Building
African AIDS Care from the Ground Up
Jennifer Fisher Wilson
15
July 2003 | Volume 139 Issue 2 | Pages 157-160
The
epicenter of AIDS activity in the early 1980s was San
Francisco General Hospital, where Merle Sande, MD,
was chief of medicine. The mystifying disease
appeared at higher rates there than any place else
in the United States, and Sande and his staff helped pioneer
its clinical treatment. Within the next decade, physicians
in the United States learned how to treat HIV infection
and AIDS as pharmaceutical companies launched drugs
that controlled the infection without curing it.
Triple combination antiretroviral therapy,
introduced in 1996, led to a 70% decrease in deaths from
HIV/AIDS. But at the same time as these successes in the United
States, AIDS was ravaging many other countries, particularly
in Africa.
Almost 25 years later, Sande, now professor of medicine at
the University of Utah, is again working at the
epicenter of AIDS activity. Along with Ugandan and
North American colleagues, he is running an
HIV/AIDS clinic at Mulago Hospital in Kampala, Uganda,
and teaching local physicians advanced techniques to manage
the disease. Uganda was hit early and hard by HIV/AIDS. At
one time, the virus infected as many as 1 in 3 people in some
regions, and more than 100 000 Ugandans died of AIDS every
year throughout the 1990s. Furthermore, Uganda sits
squarely in sub-Saharan Africa, the region of the
world most affected by HIV/AIDS.
Even though HIV/AIDS is much better understood now, Sande’s
work in Kampala is in many ways even more challenging
than his earlier work in San Francisco: The
national health care system of Uganda is
rudimentary by comparison, especially outside of the
urban centers, and only 1% of the people with HIV can afford
to pay for antiretroviral therapy, which costs about $1
a day. But Sande, who has worked in Kampala on and
off since the late 1980s, is already seeing signs
of progress. In 2 years, the HIV/AIDS clinic at
Mulago Hospital has grown to treat more than 2000
patients, about 150 of whom are receiving antiretroviral therapy.

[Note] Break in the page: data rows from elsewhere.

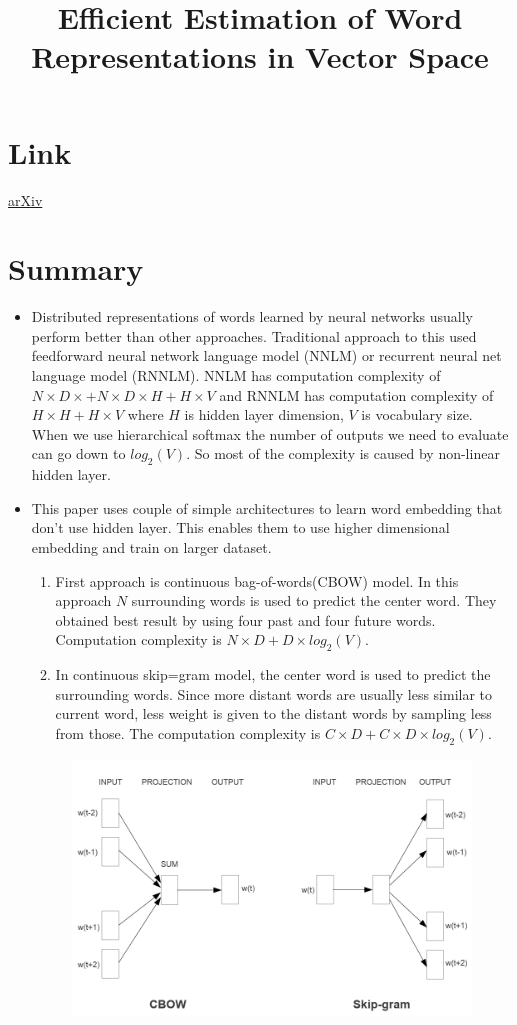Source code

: \documentclass{article}
\title{Efficient Estimation of Word Representations in Vector Space}
\author{}
\date{}
\begin{document}
\maketitle

\section*{Link}
\href{https://arxiv.org/abs/1301.3781}{arXiv} 

\section*{Summary}
\begin{itemize}
    \item Distributed representations of words learned by neural networks usually perform better than other approaches. Traditional approach to this used feedforward neural network language model (NNLM) or recurrent neural net language model (RNNLM). NNLM has computation complexity of $N\times D \times + N \times D \times H + H \times V$ and RNNLM has computation complexity of $H \times H + H \times V$ where $H$ is hidden layer dimension, $V$ is vocabulary size. When we use hierarchical softmax the number of outputs we need to evaluate can go down to $log_2(V)$. So most of the complexity is caused by non-linear hidden layer. 
    \item This paper uses couple of simple architectures to learn word embedding that don't use hidden layer. This enables them to use higher dimensional embedding and train on larger dataset.
    \begin{enumerate}
        \item First approach is continuous bag-of-words(CBOW) model. In this approach $N$ surrounding words is used to predict the center word. They obtained best result by using four past and four future words. Computation complexity is $N \times D + D \times log_2(V)$.
        \item In continuous skip=gram model, the center word is used to predict the surrounding words. Since more distant words are usually less similar to current word, less weight is given to the distant words by sampling less from those. The computation complexity is $C\times D + C \times D \times log_2(V)$.
    \end{enumerate}
    \begin{figure}[H]
        \centering
        \includegraphics[scale=0.5]{architectures.png}

\end{figure}
\end{itemize}
\end{document}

The training program has graduated 100 clinicians who are
dispersed throughout Africa. Sande is opening an AIDS
information center funded by the Bill & Melinda
Gates Foundation and staffed by two pharmacists and
a physician on standby to answer questions about
HIV/AIDS from clinicians throughout sub-Saharan Africa.
And by the end of 2003, he hopes to open the doors on the
country’s—indeed the continent’s—first state-of-the-art,
large-scale HIV/AIDS clinic, which is being built
with funds from an $11 million Alternative Treatments from Pfizer, Inc.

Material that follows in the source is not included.